The masses calling for democracy, pluralism and an end to corruption have also learned the lessons from recent failed uprisings in Egypt and elsewhere in the Arab world.
You could be forgiven for thinking that the latest violence in the streets of the Sudanese capital, Khartoum, is just the latest miserable episode in a familiar and depressing cycle in the region: peaceful protesters, yearning for freedom, being savagely beaten and killed by ruthless militia. After all, there were 14 coups between Sudanese independence in 1956 and the one that brought the unlamented Field Marshal Omar Bashir to power in 1989.
You might also expect the 50,000 people of Sudanese origin living in the UK to be downcast about events in Khartoum. They have watched as thousands of unarmed civilians have been attacked by soldiers who have invaded hospitals, raped women, looted private homes and businesses, and dumped bodies in the Nile.

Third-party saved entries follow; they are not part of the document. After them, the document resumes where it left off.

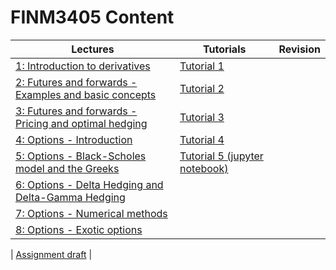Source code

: # FINM3405 Content

| Lectures | Tutorials | Revision | 
| --- | --- | --- |
| [1: Introduction to derivatives](lecture1.html) | [Tutorial 1](tutorial1.html) |
| [2: Futures and forwards - Examples and basic concepts](lecture2.html) | [Tutorial 2](tutorial2.html) |
| [3: Futures and forwards - Pricing and optimal hedging](lecture3.html) | [Tutorial 3](tutorial3.html) |
| [4: Options - Introduction](lecture4.html) | [Tutorial 4](tutorial4.html) |
| [5: Options - Black-Scholes model and the Greeks](lecture5.html) | [Tutorial 5 (jupyter notebook)](tutorial5.ipynb) |
| [6: Options - Delta Hedging and Delta-Gamma Hedging](lecture6.html) | 
| [7: Options - Numerical methods](lecture7.html) | 
| [8: Options - Exotic options](lecture8.html) | 


| [Assignment draft](FINM3405_research_draft.html) | 
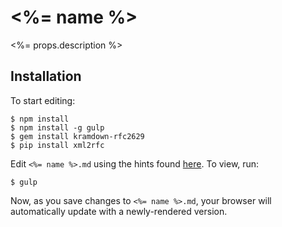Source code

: # <%= name %>

<%= props.description %>

## Installation

To start editing:

    $ npm install
    $ npm install -g gulp
    $ gem install kramdown-rfc2629
    $ pip install xml2rfc

Edit `<%= name %>.md` using the hints found
[here](https://github.com/cabo/kramdown-rfc2629).  To view, run:

    $ gulp

Now, as you save changes to `<%= name %>.md`, your browser will
automatically update with a newly-rendered version.
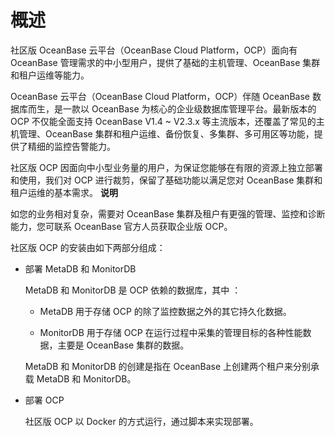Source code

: 概述 
=======================

社区版 OceanBase 云平台（OceanBase Cloud Platform，OCP）面向有 OceanBase 管理需求的中小型用户，提供了基础的主机管理、OceanBase 集群和租户运维等能力。

OceanBase 云平台（OceanBase Cloud Platform，OCP）伴随 OceanBase 数据库而生，是一款以 OceanBase 为核心的企业级数据库管理平台。最新版本的 OCP 不仅能全面支持 OceanBase V1.4 \~ V2.3.x 等主流版本，还覆盖了常见的主机管理、OceanBase 集群和租户运维、备份恢复、多集群、多可用区等功能，提供了精细的监控告警能力。

社区版 OCP 因面向中小型业务量的用户，为保证您能够在有限的资源上独立部署和使用，我们对 OCP 进行裁剪，保留了基础功能以满足您对 OceanBase 集群和租户运维的基本需求。
**说明**



如您的业务相对复杂，需要对 OceanBase 集群及租户有更强的管理、监控和诊断能力，您可联系 OceanBase 官方人员获取企业版 OCP。

社区版 OCP 的安装由如下两部分组成：

* 部署 MetaDB 和 MonitorDB

  MetaDB 和 MonitorDB 是 OCP 依赖的数据库，其中 ：
  * MetaDB 用于存储 OCP 的除了监控数据之外的其它持久化数据。

    
  
  * MonitorDB 用于存储 OCP 在运行过程中采集的管理目标的各种性能数据，主要是 OceanBase 集群的数据。

    
  

  

  MetaDB 和 MonitorDB 的创建是指在 OceanBase 上创建两个租户来分别承载 MetaDB 和 MonitorDB。
  

* 部署 OCP

  社区版 OCP 以 Docker 的方式运行，通过脚本来实现部署。
  



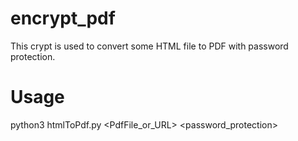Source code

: # encrypt_pdf
This crypt is used to convert some HTML file to PDF with password protection.

# Usage
python3 htmlToPdf.py <PdfFile_or_URL> <password_protection>
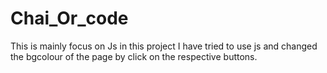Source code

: # Chai_Or_code

This is mainly focus on Js in this project I have tried to use js and changed the bgcolour of the page by click on the respective buttons.
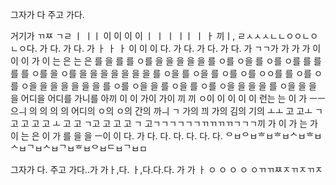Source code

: 

그자가 다 주고 가다. 

거기가 ㄲㅉ  ㄱㄹ  ㅣ ㅣㅣ 이 이 이 이  ㅣ ㅣ ㅣ ㅣㅣ ㅣ ㅏ 끼ㅣ,  ㄹㅅㅅㅅㄴㄴㅇㅇㄴㅇㄴㅇ다. 가 다. 가 다. 가 ㅏ ㅏ ㅏ 이 이 이 다. 가 다. 가 다. 가 다.  가 ㄱㄱ가 가 가 가 이 이 이 가 이 는 은 는 은 를 을 를 를 ㅇ를 을 을 을 을 을 를 ㅇ를 ㅇ을 를 ㅇ를 ㅇ를 를 를 를 를 ㅇ를 을 ㅇ를 을 을 을 을 을 을 을 를 ㅇ을 를 ㅇ을 를 ㅇ를 ㅇ를 ㅇㅇ를 를 ㅇ를 ㅇ를 ㅇ을 을 을 을 을    을 을 를 ㅇ를 ㅇ을 을 를 ㅇ을 를 ㅇ를 ㅇ을 을 을 을 를 ㅇ을 을 을 을 어디을 어디를 가니를 아끼 이 이 가이 가이 끼 끼 ㅇ이 이 이 이 이 런는 는 이 가  ㅡㅡ  으ㅢ 의 의 의 의 어디의 ㅇ의 ㅇ의 간의 까ㅢ ㄱ 가의 끠 가의 김의 기의  ㅗㅗ  고 고ㅗ ㄱ고 고 고 고 ㅗ 고 고 ㄱ고 고 고 고 ㄱ 고ㄱㄱㄱㄱㄱㄱㄲㄲㄲㄲㄱㄱㄱ끼 가 이 가 는 가 이 는 은 이 가 를 을 을  ㅡ이 이 다. 가 다. 다. 다. 다. 다. 다. ᄋㅂᄋㅂᄒㅂᄒㅂᄉㅂᄒㅂᄉㅂᄀㅂᄉㅂᄀㅂᄒㅂᄋㅂᄃㅂᄀㅂㅁ

그자가 다. 주고 가다..가 가ㅏ,다. ㅏ,다.다.다. 가 가 ㅏ  ㅇ ㅇ ㅇ ㅇ ㅇㄲㄲㅉㅈㄲㅈㄲㅈ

Yet, they know that this time it is different. For a start, thanks to the internet and social media, young people in Sudan have a greater awareness of the outside world than their more isolated parents’ generation. The masses calling for democracy, pluralism and an end to corruption have also learned the lessons from recent failed uprisings in Egypt and elsewhere in the Arab world. They grasp the importance of having unity and a clear message. Moreover, unlike some of the older generation of opposition politicians, they will not be bought off by the disingenuous promises of the men in uniform.
Today’s protesters understand their place in a changing society, where Sudan’s women and minorities – religious and ethnic – deserve a voice. Their leaders have proposed a coherent and responsible approach to moving from military to civilian power over the next three years. Their concerns cannot be stuffed back in the bottle, even after the savagery unleashed on them by the Transitional Military Council which ousted Bashir in April.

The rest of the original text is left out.